──────── THE RECORDS

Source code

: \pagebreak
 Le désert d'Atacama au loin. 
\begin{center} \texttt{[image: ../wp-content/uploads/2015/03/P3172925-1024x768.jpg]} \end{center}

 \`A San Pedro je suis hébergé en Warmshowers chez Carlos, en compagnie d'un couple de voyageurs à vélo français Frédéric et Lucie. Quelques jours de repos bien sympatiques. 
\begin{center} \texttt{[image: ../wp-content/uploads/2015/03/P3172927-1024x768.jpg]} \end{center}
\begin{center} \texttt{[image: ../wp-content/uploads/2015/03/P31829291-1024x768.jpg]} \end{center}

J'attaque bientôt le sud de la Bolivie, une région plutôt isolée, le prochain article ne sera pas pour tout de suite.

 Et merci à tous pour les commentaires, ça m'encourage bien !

────────────────

Copy out the records in full, matching every line character for character.

SOLUTION TO THE PROBLEM –
Source code

: \pagebreak
 Le désert d'Atacama au loin. 
\begin{center} \texttt{[image: ../wp-content/uploads/2015/03/P3172925-1024x768.jpg]} \end{center}

 \`A San Pedro je suis hébergé en Warmshowers chez Carlos, en compagnie d'un couple de voyageurs à vélo français Frédéric et Lucie. Quelques jours de repos bien sympatiques. 
\begin{center} \texttt{[image: ../wp-content/uploads/2015/03/P3172927-1024x768.jpg]} \end{center}
\begin{center} \texttt{[image: ../wp-content/uploads/2015/03/P31829291-1024x768.jpg]} \end{center}

J'attaque bientôt le sud de la Bolivie, une région plutôt isolée, le prochain article ne sera pas pour tout de suite.

 Et merci à tous pour les commentaires, ça m'encourage bien !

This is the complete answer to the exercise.